PROBLEM DESCRIPTION:
Using the records that appear below, write out exactly the lines from the one with "Tunis in 1535" through the one with "The Ottoman [Uluç", keeping both end lines.

(INPUT DATA Opens)

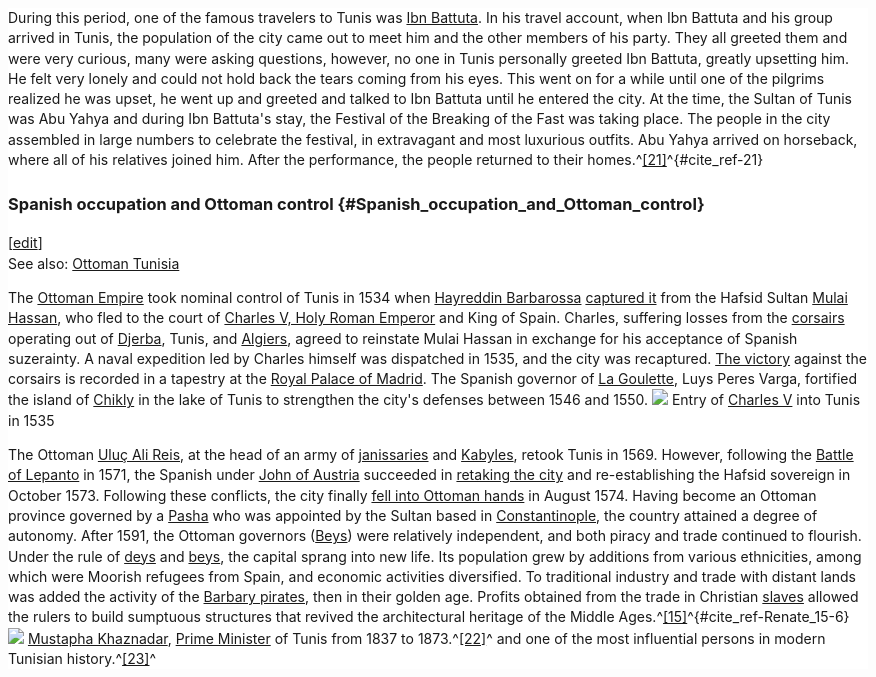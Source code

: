 During this period, one of the famous travelers to Tunis was [Ibn Battuta](/wiki/Ibn_Battuta "Ibn Battuta"). In his travel account, when Ibn Battuta and his group arrived in Tunis, the population of the city came out to meet him and the other members of his party. They all greeted them and were very curious, many were asking questions, however, no one in Tunis personally greeted Ibn Battuta, greatly upsetting him. He felt very lonely and could not hold back the tears coming from his eyes. This went on for a while until one of the pilgrims realized he was upset, he went up and greeted and talked to Ibn Battuta until he entered the city. At the time, the Sultan of Tunis was Abu Yahya and during Ibn Battuta's stay, the Festival of the Breaking of the Fast was taking place. The people in the city assembled in large numbers to celebrate the festival, in extravagant and most luxurious outfits. Abu Yahya arrived on horseback, where all of his relatives joined him. After the performance, the people returned to their homes.^[\[21\]](#cite_note-21)^{#cite_ref-21}  

### Spanish occupation and Ottoman control {#Spanish_occupation_and_Ottoman_control}

\[[edit](/w/index.php?title=Tunis&action=edit&section=6 "Edit section: Spanish occupation and Ottoman control")\]  
See also: [Ottoman Tunisia](/wiki/Ottoman_Tunisia "Ottoman Tunisia")

The [Ottoman Empire](/wiki/Ottoman_Empire "Ottoman Empire") took nominal control of Tunis in 1534 when [Hayreddin Barbarossa](/wiki/Hayreddin_Barbarossa "Hayreddin Barbarossa") [captured it](/wiki/Conquest_of_Tunis_(1534) "Conquest of Tunis (1534)") from the Hafsid Sultan [Mulai Hassan](/wiki/Abu_Abdallah_Muhammad_V_al-Hasan "Abu Abdallah Muhammad V al-Hasan"), who fled to the court of [Charles V, Holy Roman Emperor](/wiki/Charles_V,_Holy_Roman_Emperor "Charles V, Holy Roman Emperor") and King of Spain. Charles, suffering losses from the [corsairs](/wiki/Privateer "Privateer") operating out of [Djerba](/wiki/Djerba "Djerba"), Tunis, and [Algiers](/wiki/Algiers "Algiers"), agreed to reinstate Mulai Hassan in exchange for his acceptance of Spanish suzerainty. A naval expedition led by Charles himself was dispatched in 1535, and the city was recaptured. [The victory](/wiki/Conquest_of_Tunis_(1535) "Conquest of Tunis (1535)") against the corsairs is recorded in a tapestry at the [Royal Palace of Madrid](/wiki/Royal_Palace_of_Madrid "Royal Palace of Madrid"). The Spanish governor of [La Goulette](/wiki/La_Goulette "La Goulette"), Luys Peres Varga, fortified the island of [Chikly](/wiki/Chikly "Chikly") in the lake of Tunis to strengthen the city's defenses between 1546 and 1550.
[![](//upload.wikimedia.org/wikipedia/commons/thumb/b/b9/Charles_quint_a_tunis.png/220px-Charles_quint_a_tunis.png)](/wiki/File:Charles_quint_a_tunis.png) Entry of [Charles V](/wiki/Charles_V,_Holy_Roman_Emperor "Charles V, Holy Roman Emperor") into Tunis in 1535

The Ottoman [Uluç Ali Reis](/wiki/Ulu%C3%A7_Ali_Reis "Uluç Ali Reis"), at the head of an army of [janissaries](/wiki/Janissaries "Janissaries") and [Kabyles](/wiki/Kabyles "Kabyles"), retook Tunis in 1569. However, following the [Battle of Lepanto](/wiki/Battle_of_Lepanto_(1571) "Battle of Lepanto (1571)") in 1571, the Spanish under [John of Austria](/wiki/John_of_Austria "John of Austria") succeeded in [retaking the city](/wiki/Conquest_of_Tunis_(1573) "Conquest of Tunis (1573)") and re-establishing the Hafsid sovereign in October 1573. Following these conflicts, the city finally [fell into Ottoman hands](/wiki/Conquest_of_Tunis_(1574) "Conquest of Tunis (1574)") in August 1574. Having become an Ottoman province governed by a [Pasha](/wiki/Pasha "Pasha") who was appointed by the Sultan based in [Constantinople](/wiki/Constantinople "Constantinople"), the country attained a degree of autonomy. After 1591, the Ottoman governors ([Beys](/wiki/Bey "Bey")) were relatively independent, and both piracy and trade continued to flourish. Under the rule of [deys](/wiki/Dey "Dey") and [beys](/wiki/Bey "Bey"), the capital sprang into new life. Its population grew by additions from various ethnicities, among which were Moorish refugees from Spain, and economic activities diversified. To traditional industry and trade with distant lands was added the activity of the [Barbary pirates](/wiki/Barbary_pirates "Barbary pirates"), then in their golden age. Profits obtained from the trade in Christian [slaves](/wiki/Barbary_Slave_Trade "Barbary Slave Trade") allowed the rulers to build sumptuous structures that revived the architectural heritage of the Middle Ages.^[\[15\]](#cite_note-Renate-15)^{#cite_ref-Renate_15-6}
[![](//upload.wikimedia.org/wikipedia/commons/thumb/e/e5/Khazdadar.JPG/150px-Khazdadar.JPG)](/wiki/File:Khazdadar.JPG) [Mustapha Khaznadar](/wiki/Mustapha_Khaznadar "Mustapha Khaznadar"), [Prime Minister](/wiki/Prime_Minister_of_Tunisia "Prime Minister of Tunisia") of Tunis from 1837 to 1873.^[\[22\]](#cite_note-22)^ and one of the most influential persons in modern Tunisian history.^[\[23\]](#cite_note-23)^
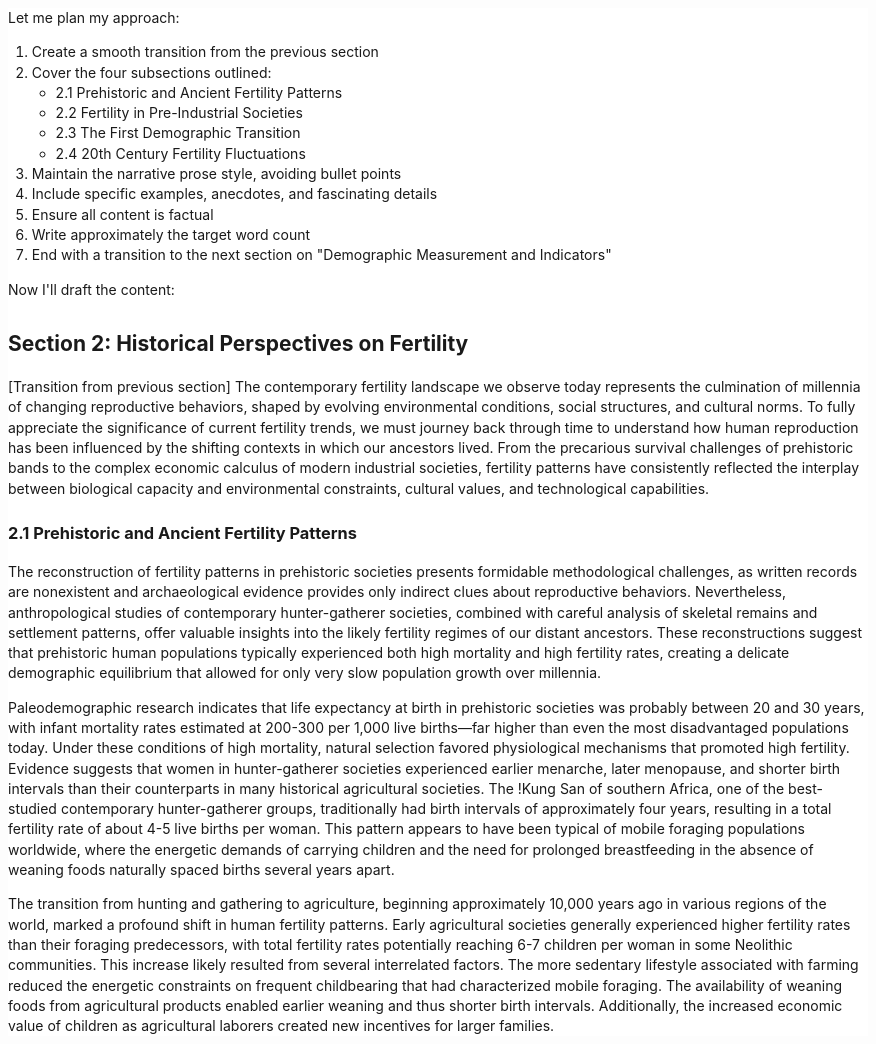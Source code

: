 Let me plan my approach:

1. Create a smooth transition from the previous section
2. Cover the four subsections outlined:
   - 2.1 Prehistoric and Ancient Fertility Patterns
   - 2.2 Fertility in Pre-Industrial Societies
   - 2.3 The First Demographic Transition
   - 2.4 20th Century Fertility Fluctuations
3. Maintain the narrative prose style, avoiding bullet points
4. Include specific examples, anecdotes, and fascinating details
5. Ensure all content is factual
6. Write approximately the target word count
7. End with a transition to the next section on "Demographic Measurement and Indicators"

Now I'll draft the content:

## Section 2: Historical Perspectives on Fertility

[Transition from previous section]
The contemporary fertility landscape we observe today represents the culmination of millennia of changing reproductive behaviors, shaped by evolving environmental conditions, social structures, and cultural norms. To fully appreciate the significance of current fertility trends, we must journey back through time to understand how human reproduction has been influenced by the shifting contexts in which our ancestors lived. From the precarious survival challenges of prehistoric bands to the complex economic calculus of modern industrial societies, fertility patterns have consistently reflected the interplay between biological capacity and environmental constraints, cultural values, and technological capabilities.

### 2.1 Prehistoric and Ancient Fertility Patterns

The reconstruction of fertility patterns in prehistoric societies presents formidable methodological challenges, as written records are nonexistent and archaeological evidence provides only indirect clues about reproductive behaviors. Nevertheless, anthropological studies of contemporary hunter-gatherer societies, combined with careful analysis of skeletal remains and settlement patterns, offer valuable insights into the likely fertility regimes of our distant ancestors. These reconstructions suggest that prehistoric human populations typically experienced both high mortality and high fertility rates, creating a delicate demographic equilibrium that allowed for only very slow population growth over millennia.

Paleodemographic research indicates that life expectancy at birth in prehistoric societies was probably between 20 and 30 years, with infant mortality rates estimated at 200-300 per 1,000 live births—far higher than even the most disadvantaged populations today. Under these conditions of high mortality, natural selection favored physiological mechanisms that promoted high fertility. Evidence suggests that women in hunter-gatherer societies experienced earlier menarche, later menopause, and shorter birth intervals than their counterparts in many historical agricultural societies. The !Kung San of southern Africa, one of the best-studied contemporary hunter-gatherer groups, traditionally had birth intervals of approximately four years, resulting in a total fertility rate of about 4-5 live births per woman. This pattern appears to have been typical of mobile foraging populations worldwide, where the energetic demands of carrying children and the need for prolonged breastfeeding in the absence of weaning foods naturally spaced births several years apart.

The transition from hunting and gathering to agriculture, beginning approximately 10,000 years ago in various regions of the world, marked a profound shift in human fertility patterns. Early agricultural societies generally experienced higher fertility rates than their foraging predecessors, with total fertility rates potentially reaching 6-7 children per woman in some Neolithic communities. This increase likely resulted from several interrelated factors. The more sedentary lifestyle associated with farming reduced the energetic constraints on frequent childbearing that had characterized mobile foraging. The availability of weaning foods from agricultural products enabled earlier weaning and thus shorter birth intervals. Additionally, the increased economic value of children as agricultural laborers created new incentives for larger families.
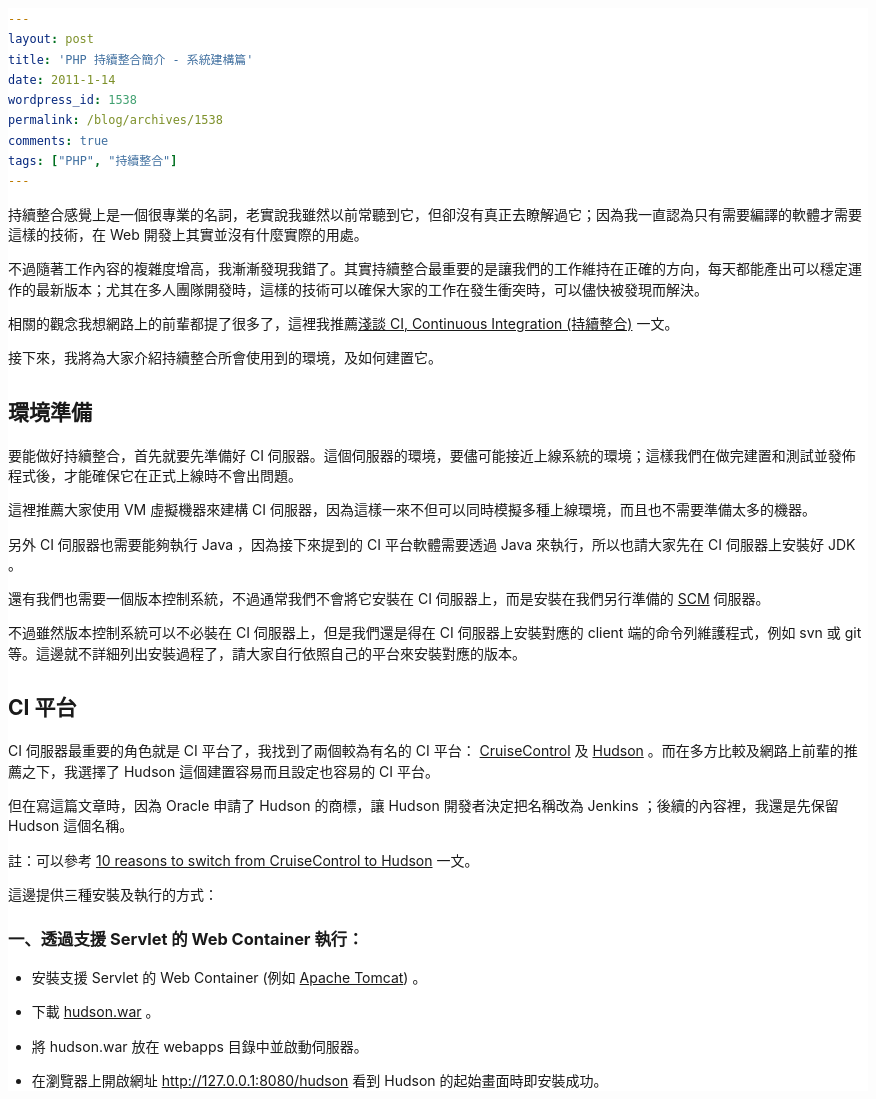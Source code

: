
 ```yaml
---
layout: post
title: 'PHP 持續整合簡介 - 系統建構篇'
date: 2011-1-14
wordpress_id: 1538
permalink: /blog/archives/1538
comments: true
tags: ["PHP", "持續整合"]
---
```


持續整合感覺上是一個很專業的名詞，老實說我雖然以前常聽到它，但卻沒有真正去瞭解過它；因為我一直認為只有需要編譯的軟體才需要這樣的技術，在 Web 開發上其實並沒有什麼實際的用處。

不過隨著工作內容的複雜度增高，我漸漸發現我錯了。其實持續整合最重要的是讓我們的工作維持在正確的方向，每天都能產出可以穩定運作的最新版本；尤其在多人團隊開發時，這樣的技術可以確保大家的工作在發生衝突時，可以儘快被發現而解決。

相關的觀念我想網路上的前輩都提了很多了，這裡我推薦[淺談 CI, Continuous Integration (持續整合)](http://blog.toright.com/?p=600) 一文。

接下來，我將為大家介紹持續整合所會使用到的環境，及如何建置它。



## 環境準備

要能做好持續整合，首先就要先準備好 CI 伺服器。這個伺服器的環境，要儘可能接近上線系統的環境；這樣我們在做完建置和測試並發佈程式後，才能確保它在正式上線時不會出問題。

這裡推薦大家使用 VM 虛擬機器來建構 CI 伺服器，因為這樣一來不但可以同時模擬多種上線環境，而且也不需要準備太多的機器。

另外 CI 伺服器也需要能夠執行 Java ，因為接下來提到的 CI 平台軟體需要透過 Java 來執行，所以也請大家先在 CI 伺服器上安裝好 JDK 。

還有我們也需要一個版本控制系統，不過通常我們不會將它安裝在 CI 伺服器上，而是安裝在我們另行準備的  [SCM](http://en.wikipedia.org/wiki/Source_Code_Management) 伺服器。

不過雖然版本控制系統可以不必裝在 CI 伺服器上，但是我們還是得在 CI 伺服器上安裝對應的 client 端的命令列維護程式，例如 svn 或 git 等。這邊就不詳細列出安裝過程了，請大家自行依照自己的平台來安裝對應的版本。

## CI 平台

CI 伺服器最重要的角色就是 CI 平台了，我找到了兩個較為有名的 CI 平台：  [CruiseControl](http://cruisecontrol.sourceforge.net/) 及  [Hudson](http://hudson-ci.org/) 。而在多方比較及網路上前輩的推薦之下，我選擇了 Hudson 這個建置容易而且設定也容易的 CI 平台。

但在寫這篇文章時，因為 Oracle 申請了 Hudson 的商標，讓 Hudson 開發者決定把名稱改為 Jenkins ；後續的內容裡，我還是先保留 Hudson 這個名稱。

註：可以參考 [ 10 reasons to switch from CruiseControl to Hudson](http://blog.fedecarg.com/2009/03/05/10-reasons-to-switch-from-cruisecontrol-to-hudson/) 一文。

這邊提供三種安裝及執行的方式：

### 一、透過支援 Servlet 的 Web Container 執行：

* 安裝支援 Servlet 的 Web Container (例如 [ Apache Tomcat](http://tomcat.apache.org/)) 。

* 下載 [ hudson.war](http://hudson-ci.org/latest/hudson.war) 。

* 將 hudson.war 放在 webapps 目錄中並啟動伺服器。

* 在瀏覽器上開啟網址 http://127.0.0.1:8080/hudson 看到 Hudson 的起始畫面時即安裝成功。
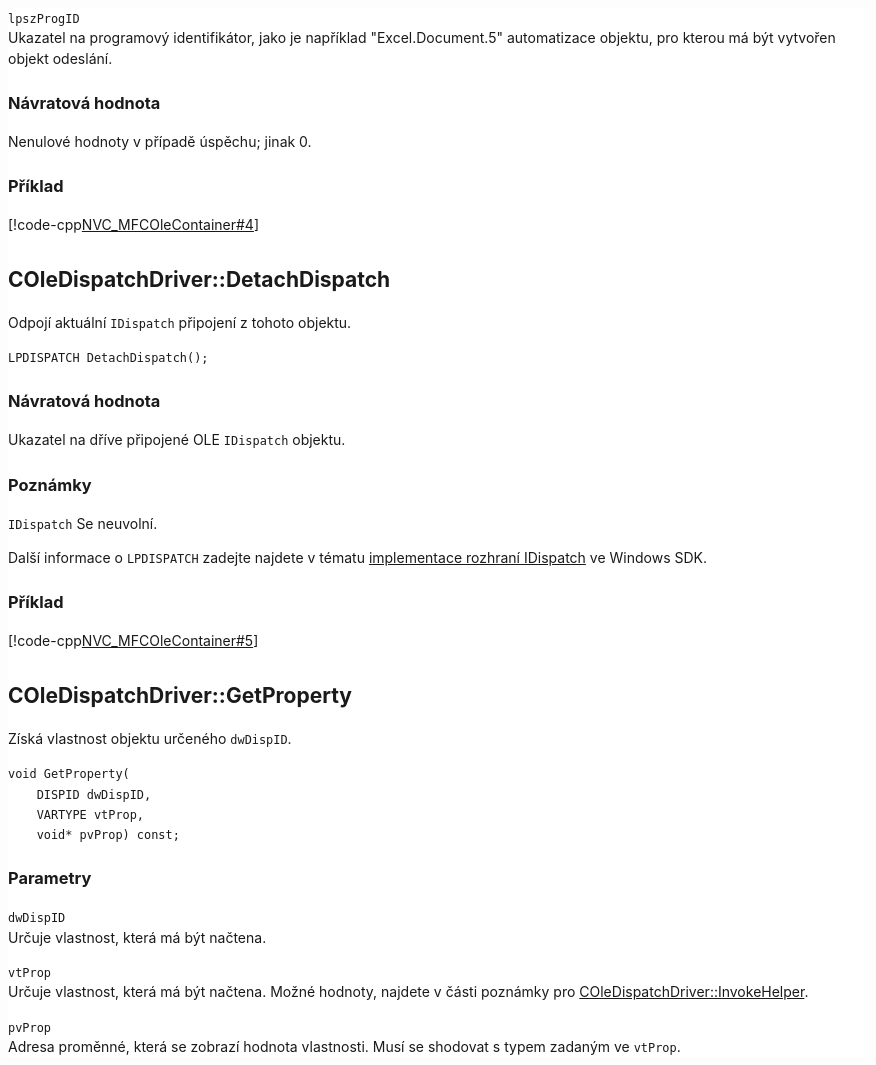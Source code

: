  `lpszProgID`  
 Ukazatel na programový identifikátor, jako je například "Excel.Document.5" automatizace objektu, pro kterou má být vytvořen objekt odeslání.  
  
### <a name="return-value"></a>Návratová hodnota  
 Nenulové hodnoty v případě úspěchu; jinak 0.  
  
### <a name="example"></a>Příklad  
 [!code-cpp[NVC_MFCOleContainer#4](../../mfc/codesnippet/cpp/coledispatchdriver-class_2.cpp)]  
  
##  <a name="detachdispatch"></a>  COleDispatchDriver::DetachDispatch  
 Odpojí aktuální `IDispatch` připojení z tohoto objektu.  
  
```  
LPDISPATCH DetachDispatch();
```  
  
### <a name="return-value"></a>Návratová hodnota  
 Ukazatel na dříve připojené OLE `IDispatch` objektu.  
  
### <a name="remarks"></a>Poznámky  
 `IDispatch` Se neuvolní.  
  
 Další informace o `LPDISPATCH` zadejte najdete v tématu [implementace rozhraní IDispatch](http://msdn.microsoft.com/en-us/0e171f7f-0022-4e9b-ac8e-98192828e945) ve Windows SDK.  
  
### <a name="example"></a>Příklad  
 [!code-cpp[NVC_MFCOleContainer#5](../../mfc/codesnippet/cpp/coledispatchdriver-class_3.cpp)]  
  
##  <a name="getproperty"></a>  COleDispatchDriver::GetProperty  
 Získá vlastnost objektu určeného `dwDispID`.  
  
```  
void GetProperty(
    DISPID dwDispID,  
    VARTYPE vtProp,  
    void* pvProp) const;  
```  
  
### <a name="parameters"></a>Parametry  
 `dwDispID`  
 Určuje vlastnost, která má být načtena.  
  
 `vtProp`  
 Určuje vlastnost, která má být načtena. Možné hodnoty, najdete v části poznámky pro [COleDispatchDriver::InvokeHelper](#invokehelper).  
  
 `pvProp`  
 Adresa proměnné, která se zobrazí hodnota vlastnosti. Musí se shodovat s typem zadaným ve `vtProp`.  
  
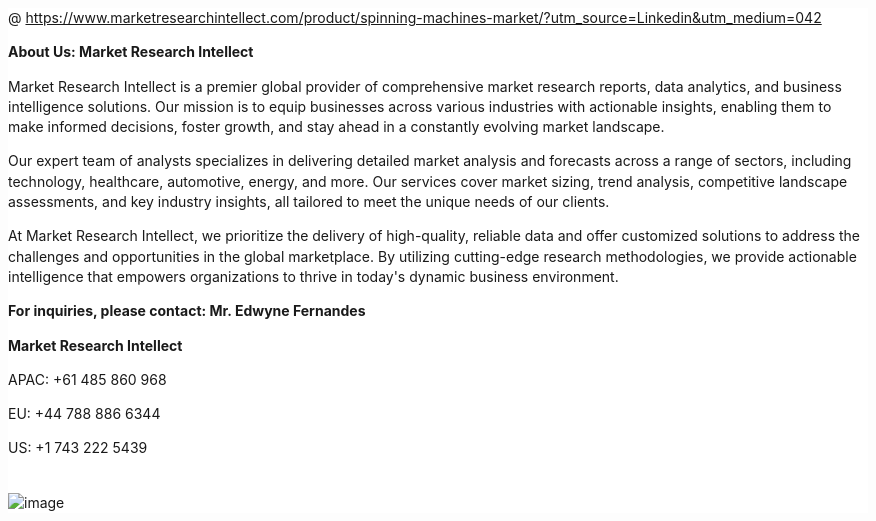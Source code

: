 @</strong>&nbsp;<a href="https://www.marketresearchintellect.com/product/spinning-machines-market/?utm_source=Linkedin&utm_medium=042">https://www.marketresearchintellect.com/product/spinning-machines-market/?utm_source=Linkedin&utm_medium=042</a></span></p><p><strong>About Us: Market Research Intellect</strong></p><p>Market Research Intellect is a premier global provider of comprehensive market research reports, data analytics, and business intelligence solutions. Our mission is to equip businesses across various industries with actionable insights, enabling them to make informed decisions, foster growth, and stay ahead in a constantly evolving market landscape.</p><p>Our expert team of analysts specializes in delivering detailed market analysis and forecasts across a range of sectors, including technology, healthcare, automotive, energy, and more. Our services cover market sizing, trend analysis, competitive landscape assessments, and key industry insights, all tailored to meet the unique needs of our clients.</p><p>At Market Research Intellect, we prioritize the delivery of high-quality, reliable data and offer customized solutions to address the challenges and opportunities in the global marketplace. By utilizing cutting-edge research methodologies, we provide actionable intelligence that empowers organizations to thrive in today's dynamic business environment.</p><p><strong>For inquiries, please contact: Mr. Edwyne Fernandes</strong></p><p><strong>Market Research Intellect</strong></p><p>APAC: +61 485 860 968</p><p>EU: +44 788 886 6344</p><p>US: +1 743 222 5439</p></div><div class="article-main__content" data-test-id="publishing-text-block">&nbsp;</div>
![image](https://github.com/user-attachments/assets/964b0425-a599-4fc6-945e-ef94c5804399)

(INPUT DATA Closes)

SOLUTION TO THIS TASK:
[![](//upload.wikimedia.org/wikipedia/commons/thumb/b/b9/Charles_quint_a_tunis.png/220px-Charles_quint_a_tunis.png)](/wiki/File:Charles_quint_a_tunis.png) Entry of [Charles V](/wiki/Charles_V,_Holy_Roman_Emperor "Charles V, Holy Roman Emperor") into Tunis in 1535

The Ottoman [Uluç Ali Reis](/wiki/Ulu%C3%A7_Ali_Reis "Uluç Ali Reis"), at the head of an army of [janissaries](/wiki/Janissaries "Janissaries") and [Kabyles](/wiki/Kabyles "Kabyles"), retook Tunis in 1569. However, following the [Battle of Lepanto](/wiki/Battle_of_Lepanto_(1571) "Battle of Lepanto (1571)") in 1571, the Spanish under [John of Austria](/wiki/John_of_Austria "John of Austria") succeeded in [retaking the city](/wiki/Conquest_of_Tunis_(1573) "Conquest of Tunis (1573)") and re-establishing the Hafsid sovereign in October 1573. Following these conflicts, the city finally [fell into Ottoman hands](/wiki/Conquest_of_Tunis_(1574) "Conquest of Tunis (1574)") in August 1574. Having become an Ottoman province governed by a [Pasha](/wiki/Pasha "Pasha") who was appointed by the Sultan based in [Constantinople](/wiki/Constantinople "Constantinople"), the country attained a degree of autonomy. After 1591, the Ottoman governors ([Beys](/wiki/Bey "Bey")) were relatively independent, and both piracy and trade continued to flourish. Under the rule of [deys](/wiki/Dey "Dey") and [beys](/wiki/Bey "Bey"), the capital sprang into new life. Its population grew by additions from various ethnicities, among which were Moorish refugees from Spain, and economic activities diversified. To traditional industry and trade with distant lands was added the activity of the [Barbary pirates](/wiki/Barbary_pirates "Barbary pirates"), then in their golden age. Profits obtained from the trade in Christian [slaves](/wiki/Barbary_Slave_Trade "Barbary Slave Trade") allowed the rulers to build sumptuous structures that revived the architectural heritage of the Middle Ages.^[\[15\]](#cite_note-Renate-15)^{#cite_ref-Renate_15-6}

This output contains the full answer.